Just like batik, kebaya is still a popular attire choice when attending weddings and other important gatherings; it’s also often worn by first ladies and wives of diplomats. Indonesian women make it a tradition to wear kebaya every year on April 21 to commemorate Kartini, the figure for women rights and emancipation.
Home to hundreds of different ethnic groups spreading throughout its 34 provinces, Indonesia’s traditional dress is actually as diverse as its ethnicities. Today, each province is usually represented by one set of traditional attire or regional costumes — for men and women — even though there are actually countless variations to each.
Each traditional dress is influenced by legends, beliefs, symbols, even assimilation with other cultures. Jakarta’s traditional attire, for example, reflects influences from Arab, China and Malay culture.

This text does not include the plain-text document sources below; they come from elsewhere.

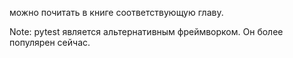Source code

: можно почитать в книге соответствующую главу.

Note: pytest является альтернативным фреймворком. Он более популярен сейчас.
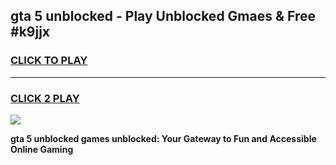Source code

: 
## gta 5 unblocked - Play Unblocked Gmaes & Free #k9jjx
<h3>
<a href="https://news.freeplayer.one?title=gta_5_unblocked&ref=24F">CLICK TO PLAY</a></h3>
<hr>

<h3>
<a href="https://news.freeplayer.one?title=gta_5_unblocked&ref=24F">CLICK 2 PLAY</a>
  
</h3>

<a href="https://news.freeplayer.one?title=gta_5_unblocked&ref=24F/"><img src="https://clearcache.store/games.png"></a>


**gta 5 unblocked games unblocked: Your Gateway to Fun and Accessible Online Gaming**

Balinese traditional attire, on the other hand, reflects the impact of Hinduism through the ornaments and symbols.
Contemporary Takes on Traditional Dress
Nowadays, batik is often worn casually and can be matched even with a pair of jeans and sneakers. Women enjoy wider variations, from maxi-skirts to wear with hijab to chic mini-dresses.
Indonesian fashion designers are still inspired by the beauty and intricacy of traditional attires that they often beget contemporary collections based on the centuries-old techniques and philosophies. The celebrated Oscar Lawalata, for example, brought his contemporary batik collection to a fashion show in Los Angeles in 2016.